▶ [Exercise] The answer must be an exact copy of every entry, with no pictures in it.

═══ Supplied material

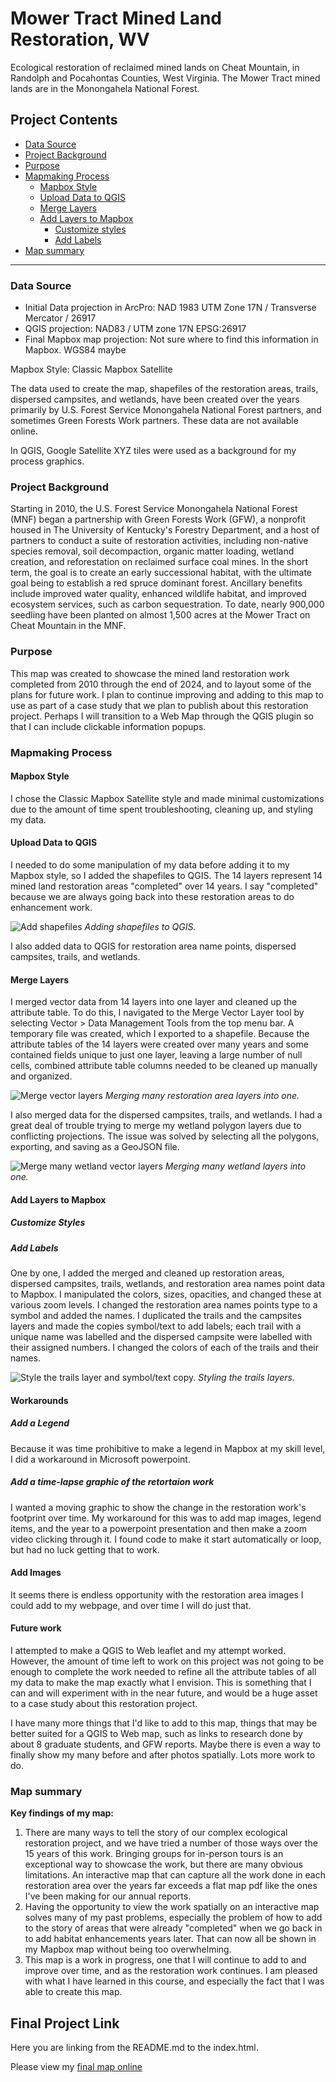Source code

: 
# Mower Tract Mined Land Restoration, WV

Ecological restoration of reclaimed mined lands on Cheat Mountain, in Randolph and Pocahontas Counties, West Virginia. The Mower Tract mined lands are in the Monongahela National Forest.

## Project Contents

- [Data Source](#data-source)
- [Project Background](#project-background)
- [Purpose](#purpose)
- [Mapmaking Process](#mapmaking-process)
    - [Mapbox Style](#mapbox-style)
    - [Upload Data to QGIS](#upload-data-to-qgis)
    - [Merge Layers](#merge-layers)
    - [Add Layers to Mapbox](Add-Layers-to-Mapbox)
        - [Customize styles](Customize-styles)
        - [Add Labels](Add-Labels) 
- [Map summary](#map-summary)

***

### Data Source

* Initial Data projection in ArcPro: NAD 1983 UTM Zone 17N / Transverse Mercator / 26917
* QGIS projection: NAD83 / UTM zone 17N EPSG:26917
* Final Mapbox map projection: Not sure where to find this information in Mapbox. WGS84 maybe

Mapbox Style: Classic Mapbox Satellite

The data used to create the map, shapefiles of the restoration areas, trails, dispersed campsites, and wetlands, have been created over the years primarily by U.S. Forest Service Monongahela National Forest partners, and sometimes Green Forests Work partners. These data are not available online.

In QGIS, Google Satellite XYZ tiles were used as a background for my process graphics.

### Project Background

Starting in 2010, the U.S. Forest Service Monongahela National Forest (MNF) began a partnership with Green Forests Work (GFW), a nonprofit housed in The University of Kentucky's Forestry Department, and a host of partners to conduct a suite of restoration activities, including non-native species removal, soil decompaction, organic matter loading, wetland creation, and reforestation on reclaimed surface coal mines. In the short term, the goal is to create an early successional habitat, with the ultimate goal being to establish a red spruce dominant forest. Ancillary benefits include improved water quality, enhanced wildlife habitat, and improved ecosystem services, such as carbon sequestration. To date, nearly 900,000 seedling have been planted on almost 1,500 acres at the Mower Tract on Cheat Mountain in the MNF.

### Purpose

This map was created to showcase the mined land restoration work completed from 2010 through the end of 2024, and to layout some of the plans for future work. I plan to continue improving and adding to this map to use as part of a case study that we plan to publish about this restoration project. Perhaps I will transition to a Web Map through the QGIS plugin so that I can include clickable information popups. 

### Mapmaking Process

#### Mapbox Style

I chose the Classic Mapbox Satellite style and made minimal customizations due to the amount of time spent troubleshooting, cleaning up, and styling my data.

#### Upload Data to QGIS

I needed to do some manipulation of my data before adding it to my Mapbox style, so I added the shapefiles to QGIS. The 14 layers represent 14 mined land restoration areas "completed" over 14 years. I say "completed" because we are always going back into these restoration areas to do enhancement work.

![Add shapefiles](graphics/2_UploadDataToQGIS.png)
*Adding shapefiles to QGIS.*

I also added data to QGIS for restoration area name points, dispersed campsites, trails, and wetlands. 

#### Merge Layers

I merged vector data from 14 layers into one layer and cleaned up the attribute table. To do this, I navigated to the Merge Vector Layer tool by selecting Vector > Data Management Tools from the top menu bar. A temporary file was created, which I exported to a shapefile. Because the attribute tables of the 14 layers were created over many years and some contained fields unique to just one layer, leaving a large number of null cells, combined attribute table columns needed to be cleaned up manually and organized.

![Merge vector layers](graphics/3_MergeVectorLayers.png)
*Merging many restoration area layers into one.*

I also merged data for the dispersed campsites, trails, and wetlands. I had a great deal of trouble trying to merge my wetland polygon layers due to conflicting projections. The issue was solved by selecting all the polygons, exporting, and saving as a GeoJSON file.

![Merge many wetland vector layers](graphics/8.MergeWetlandDataByType.png)
*Merging many wetland layers into one.*

#### Add Layers to Mapbox
##### Customize Styles
##### Add Labels

One by one, I added the merged and cleaned up restoration areas, dispersed campsites, trails, wetlands, and restoration area names point data to Mapbox. I manipulated the colors, sizes, opacities, and changed these at various zoom levels. I changed the restoration area names points type to a symbol and added the names. I duplicated the trails and the campsites layers and made the copies symbol/text to add labels; each trail with a unique name was labelled and the dispersed campsite were labelled with their assigned numbers. I changed the colors of each of the trails and their names. 

![Style the trails layer and symbol/text copy.](graphics/9.StyleTrailsLayer.png)
*Styling the trails layers.*

#### Workarounds

##### Add a Legend

Because it was time prohibitive to make a legend in Mapbox at my skill level, I did a workaround in Microsoft powerpoint.

##### Add a time-lapse graphic of the retortaion work

I wanted a moving graphic to show the change in the restoration work's footprint over time. My workaround for this was to add map images, legend items, and the year to a powerpoint presentation and then make a zoom video clicking through it. I found code to make it start automatically or loop, but had no luck getting that to work.

#### Add Images

It seems there is endless opportunity with the restoration area images I could add to my webpage, and over time I will do just that.

#### Future work

I attempted to make a QGIS to Web leaflet and my attempt worked. However, the amount of time left to work on this project was not going to be enough to complete the work needed to refine all the attribute tables of all my data to make the map exactly what I envision. This is something that I can and will experiment with in the near future, and would be a huge asset to a case study about this restoration project.

I have many more things that I'd like to add to this map, things that may be better suited for a QGIS to Web map, such as links to research done by about 8 graduate students, and GFW reports. Maybe there is even a way to finally show my many before and after photos spatially. Lots more work to do. 

### Map summary

**Key findings of my map:**

1. There are many ways to tell the story of our complex ecological restoration project, and we have tried a number of those ways over the 15 years of this work. Bringing groups for in-person tours is an exceptional way to showcase the work, but there are many obvious limitations. An interactive map that can capture all the work done in each restoration area over the years far exceeds a flat map pdf like the ones I've been making for our annual reports.
2. Having the opportunity to view the work spatially on an interactive map solves many of my past problems, especially the problem of how to add to the story of areas that were already "completed" when we go back in to add habitat enhancements years later. That can now all be shown in my Mapbox map without being too overwhelming.
3. This map is a work in progress, one that I will continue to add to and improve over time, and as the restoration work continues. I am pleased with what I have learned in this course, and especially the fact that I was able to create this map.

## Final Project Link

Here you are linking from the README.md to the index.html.

Please view my [final map online](https://username.github.io/AnnaMB64/MowerTract-WV-restoration)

══════

▶ [Solution to this problem]
Source code

: 
# Mower Tract Mined Land Restoration, WV

Ecological restoration of reclaimed mined lands on Cheat Mountain, in Randolph and Pocahontas Counties, West Virginia. The Mower Tract mined lands are in the Monongahela National Forest.

## Project Contents

- [Data Source](#data-source)
- [Project Background](#project-background)
- [Purpose](#purpose)
- [Mapmaking Process](#mapmaking-process)
    - [Mapbox Style](#mapbox-style)
    - [Upload Data to QGIS](#upload-data-to-qgis)
    - [Merge Layers](#merge-layers)
    - [Add Layers to Mapbox](Add-Layers-to-Mapbox)
        - [Customize styles](Customize-styles)
        - [Add Labels](Add-Labels) 
- [Map summary](#map-summary)

***

### Data Source

* Initial Data projection in ArcPro: NAD 1983 UTM Zone 17N / Transverse Mercator / 26917
* QGIS projection: NAD83 / UTM zone 17N EPSG:26917
* Final Mapbox map projection: Not sure where to find this information in Mapbox. WGS84 maybe

Mapbox Style: Classic Mapbox Satellite

The data used to create the map, shapefiles of the restoration areas, trails, dispersed campsites, and wetlands, have been created over the years primarily by U.S. Forest Service Monongahela National Forest partners, and sometimes Green Forests Work partners. These data are not available online.

In QGIS, Google Satellite XYZ tiles were used as a background for my process graphics.

### Project Background

Starting in 2010, the U.S. Forest Service Monongahela National Forest (MNF) began a partnership with Green Forests Work (GFW), a nonprofit housed in The University of Kentucky's Forestry Department, and a host of partners to conduct a suite of restoration activities, including non-native species removal, soil decompaction, organic matter loading, wetland creation, and reforestation on reclaimed surface coal mines. In the short term, the goal is to create an early successional habitat, with the ultimate goal being to establish a red spruce dominant forest. Ancillary benefits include improved water quality, enhanced wildlife habitat, and improved ecosystem services, such as carbon sequestration. To date, nearly 900,000 seedling have been planted on almost 1,500 acres at the Mower Tract on Cheat Mountain in the MNF.

### Purpose

This map was created to showcase the mined land restoration work completed from 2010 through the end of 2024, and to layout some of the plans for future work. I plan to continue improving and adding to this map to use as part of a case study that we plan to publish about this restoration project. Perhaps I will transition to a Web Map through the QGIS plugin so that I can include clickable information popups. 

### Mapmaking Process

#### Mapbox Style

I chose the Classic Mapbox Satellite style and made minimal customizations due to the amount of time spent troubleshooting, cleaning up, and styling my data.

#### Upload Data to QGIS

I needed to do some manipulation of my data before adding it to my Mapbox style, so I added the shapefiles to QGIS. The 14 layers represent 14 mined land restoration areas "completed" over 14 years. I say "completed" because we are always going back into these restoration areas to do enhancement work.

![Add shapefiles](graphics/2_UploadDataToQGIS.png)
*Adding shapefiles to QGIS.*

I also added data to QGIS for restoration area name points, dispersed campsites, trails, and wetlands. 

#### Merge Layers

I merged vector data from 14 layers into one layer and cleaned up the attribute table. To do this, I navigated to the Merge Vector Layer tool by selecting Vector > Data Management Tools from the top menu bar. A temporary file was created, which I exported to a shapefile. Because the attribute tables of the 14 layers were created over many years and some contained fields unique to just one layer, leaving a large number of null cells, combined attribute table columns needed to be cleaned up manually and organized.

![Merge vector layers](graphics/3_MergeVectorLayers.png)
*Merging many restoration area layers into one.*

I also merged data for the dispersed campsites, trails, and wetlands. I had a great deal of trouble trying to merge my wetland polygon layers due to conflicting projections. The issue was solved by selecting all the polygons, exporting, and saving as a GeoJSON file.

![Merge many wetland vector layers](graphics/8.MergeWetlandDataByType.png)
*Merging many wetland layers into one.*

#### Add Layers to Mapbox
##### Customize Styles
##### Add Labels

One by one, I added the merged and cleaned up restoration areas, dispersed campsites, trails, wetlands, and restoration area names point data to Mapbox. I manipulated the colors, sizes, opacities, and changed these at various zoom levels. I changed the restoration area names points type to a symbol and added the names. I duplicated the trails and the campsites layers and made the copies symbol/text to add labels; each trail with a unique name was labelled and the dispersed campsite were labelled with their assigned numbers. I changed the colors of each of the trails and their names. 

![Style the trails layer and symbol/text copy.](graphics/9.StyleTrailsLayer.png)
*Styling the trails layers.*

#### Workarounds

##### Add a Legend

Because it was time prohibitive to make a legend in Mapbox at my skill level, I did a workaround in Microsoft powerpoint.

##### Add a time-lapse graphic of the retortaion work

I wanted a moving graphic to show the change in the restoration work's footprint over time. My workaround for this was to add map images, legend items, and the year to a powerpoint presentation and then make a zoom video clicking through it. I found code to make it start automatically or loop, but had no luck getting that to work.

#### Add Images

It seems there is endless opportunity with the restoration area images I could add to my webpage, and over time I will do just that.

#### Future work

I attempted to make a QGIS to Web leaflet and my attempt worked. However, the amount of time left to work on this project was not going to be enough to complete the work needed to refine all the attribute tables of all my data to make the map exactly what I envision. This is something that I can and will experiment with in the near future, and would be a huge asset to a case study about this restoration project.

I have many more things that I'd like to add to this map, things that may be better suited for a QGIS to Web map, such as links to research done by about 8 graduate students, and GFW reports. Maybe there is even a way to finally show my many before and after photos spatially. Lots more work to do. 

### Map summary

**Key findings of my map:**

1. There are many ways to tell the story of our complex ecological restoration project, and we have tried a number of those ways over the 15 years of this work. Bringing groups for in-person tours is an exceptional way to showcase the work, but there are many obvious limitations. An interactive map that can capture all the work done in each restoration area over the years far exceeds a flat map pdf like the ones I've been making for our annual reports.
2. Having the opportunity to view the work spatially on an interactive map solves many of my past problems, especially the problem of how to add to the story of areas that were already "completed" when we go back in to add habitat enhancements years later. That can now all be shown in my Mapbox map without being too overwhelming.
3. This map is a work in progress, one that I will continue to add to and improve over time, and as the restoration work continues. I am pleased with what I have learned in this course, and especially the fact that I was able to create this map.

## Final Project Link

Here you are linking from the README.md to the index.html.

Please view my [final map online](https://username.github.io/AnnaMB64/MowerTract-WV-restoration)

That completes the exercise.